Warning: No math and slight reference to teaching. I just wanted to get this off my chest.
My favorite play and minor obsession is Who’s Afraid of Virginia Woolf by Edward Albee. A new Broadway production got rave “don’t miss” reviews so I decided to make a flash trip to New York City to see it. I bought tickets for an evening performance and the matinee the next day.
I am not obviously a professional critic or even a heavy theatergoer. My response to plays is immediate, visceral and personal. I know Who’s Afraid of Virginia Woolf well. I tried to memorize it. For years I read it for comfort and to help me sleep. I saw the Oregon Shakespeare Festival’s production seven absorbing uplifting times. I therefore have certain expectations but one expectation is paramount – we must see George and Martha’s love for each other through all the yelling and insulting. The “George and Martha: sad, sad, sad” monologue and the play ending tableau are crucial and the Broadway production just did not deliver.
The actress Amy Morton chose to play a more muted Martha than usual – a good choice. She does not enter yelling or vicious. Unfortunately being relatively quiet is not enough. The insults she hurls at George, if softly, still need to be distinct. Ms. Morton makes them seem habitual as they should be but loses the phrasing. For instance all the “cluck’s” thrown at George in the beginning of the play though they can seem afterthoughts still need a slight preparatory pause. There were times during the play where it really did seem that George and Martha were “exercising what was left of their wits” – making it up as they went along. I found these the most satisfying moments of the evening. But I most wanted to hear the poignancy in Martha’s voice in those two scenes – the love and truth and pain.
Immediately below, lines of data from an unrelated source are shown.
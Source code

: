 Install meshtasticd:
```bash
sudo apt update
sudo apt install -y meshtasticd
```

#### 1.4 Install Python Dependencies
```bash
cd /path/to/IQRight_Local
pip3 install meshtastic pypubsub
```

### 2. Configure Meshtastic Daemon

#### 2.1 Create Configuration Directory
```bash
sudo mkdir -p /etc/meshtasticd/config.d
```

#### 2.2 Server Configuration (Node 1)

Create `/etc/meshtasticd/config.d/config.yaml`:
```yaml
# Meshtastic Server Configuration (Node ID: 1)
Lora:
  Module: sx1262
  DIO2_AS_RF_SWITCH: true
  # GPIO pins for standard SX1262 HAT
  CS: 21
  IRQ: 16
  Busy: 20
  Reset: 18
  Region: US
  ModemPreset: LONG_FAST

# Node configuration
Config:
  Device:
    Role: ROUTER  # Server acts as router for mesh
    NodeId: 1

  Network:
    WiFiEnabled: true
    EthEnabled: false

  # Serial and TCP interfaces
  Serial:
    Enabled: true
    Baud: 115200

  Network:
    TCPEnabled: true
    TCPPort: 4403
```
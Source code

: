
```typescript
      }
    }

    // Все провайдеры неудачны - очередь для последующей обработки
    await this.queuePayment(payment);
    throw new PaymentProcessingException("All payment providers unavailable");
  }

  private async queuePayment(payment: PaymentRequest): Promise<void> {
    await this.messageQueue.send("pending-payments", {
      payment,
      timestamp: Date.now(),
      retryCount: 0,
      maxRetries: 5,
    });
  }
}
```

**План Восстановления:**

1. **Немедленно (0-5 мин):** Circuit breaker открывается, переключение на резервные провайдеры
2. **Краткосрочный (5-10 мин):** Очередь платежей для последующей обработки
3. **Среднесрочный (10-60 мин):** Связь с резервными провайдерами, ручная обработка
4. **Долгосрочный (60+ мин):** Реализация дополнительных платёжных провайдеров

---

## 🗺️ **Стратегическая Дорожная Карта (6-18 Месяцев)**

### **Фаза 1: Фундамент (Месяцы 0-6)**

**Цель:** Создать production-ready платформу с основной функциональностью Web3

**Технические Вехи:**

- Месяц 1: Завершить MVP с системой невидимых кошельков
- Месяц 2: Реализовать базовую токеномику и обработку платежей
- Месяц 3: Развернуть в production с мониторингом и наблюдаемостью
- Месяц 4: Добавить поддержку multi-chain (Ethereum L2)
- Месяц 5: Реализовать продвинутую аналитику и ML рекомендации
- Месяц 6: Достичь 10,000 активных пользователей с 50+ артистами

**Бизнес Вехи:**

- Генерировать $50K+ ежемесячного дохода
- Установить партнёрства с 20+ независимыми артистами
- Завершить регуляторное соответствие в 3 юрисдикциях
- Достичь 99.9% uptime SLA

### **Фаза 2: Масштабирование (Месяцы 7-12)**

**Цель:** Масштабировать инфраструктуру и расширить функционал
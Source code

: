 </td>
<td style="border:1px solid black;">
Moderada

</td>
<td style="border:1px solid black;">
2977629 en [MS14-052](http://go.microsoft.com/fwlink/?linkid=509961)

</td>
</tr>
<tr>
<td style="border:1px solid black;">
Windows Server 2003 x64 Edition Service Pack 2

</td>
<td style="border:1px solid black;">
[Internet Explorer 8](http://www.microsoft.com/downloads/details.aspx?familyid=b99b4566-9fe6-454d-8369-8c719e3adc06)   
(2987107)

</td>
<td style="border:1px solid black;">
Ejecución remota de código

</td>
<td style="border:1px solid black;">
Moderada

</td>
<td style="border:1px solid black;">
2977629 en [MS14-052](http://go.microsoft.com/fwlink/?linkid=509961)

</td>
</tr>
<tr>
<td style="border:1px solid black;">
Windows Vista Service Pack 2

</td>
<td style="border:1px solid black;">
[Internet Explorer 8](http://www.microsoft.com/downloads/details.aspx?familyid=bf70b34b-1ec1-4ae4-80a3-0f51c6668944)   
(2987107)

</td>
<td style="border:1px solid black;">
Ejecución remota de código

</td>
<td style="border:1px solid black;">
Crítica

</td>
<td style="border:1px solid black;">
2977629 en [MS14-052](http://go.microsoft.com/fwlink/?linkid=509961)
Edward Albee wrote in long pauses between the few words of the final scene. Tracy Letts (George) dutifully makes them but the couples exchange didn’t convey the love midst the ruins that I wanted to hear.
A few more words about the Broadway production. The Nick (Madsion Dirks) and Honey (Carrie Coon) characters where the best that I have seen. Ms. Coon played Honey as more drunk and dull than I had imagined and Nick had more strength. Surprisingly (I have read in more than one place that Mr. Albee demands that all of the words in his plays be spoken.) the ending of the second act was cut, at least according to the version I have: Pocket Book, 20th printing, February 1973. The two characters Honey and Nick serve to complement Martha and George. Honey is afraid to have children and Martha can’t. George was ambition-less and Nick is a striver. All this deepens the impact of the play. Omitting the information about Honey loses an important connection.
I could go on and on about the play as I know and love it. I wish I could discuss all this over a beer or more appropriately a bourbon with a fellow aficionado. This lonely post is the best that I can do.
Speculation: I am getting along in years. Maybe I can’t hear higher register sounds. If so maybe I missed the nuances of Ms. Morton’s inflections and so made an unfair criticism. I am wondering if I could be sometimes missing the emotional content of my student’s responses in the same way.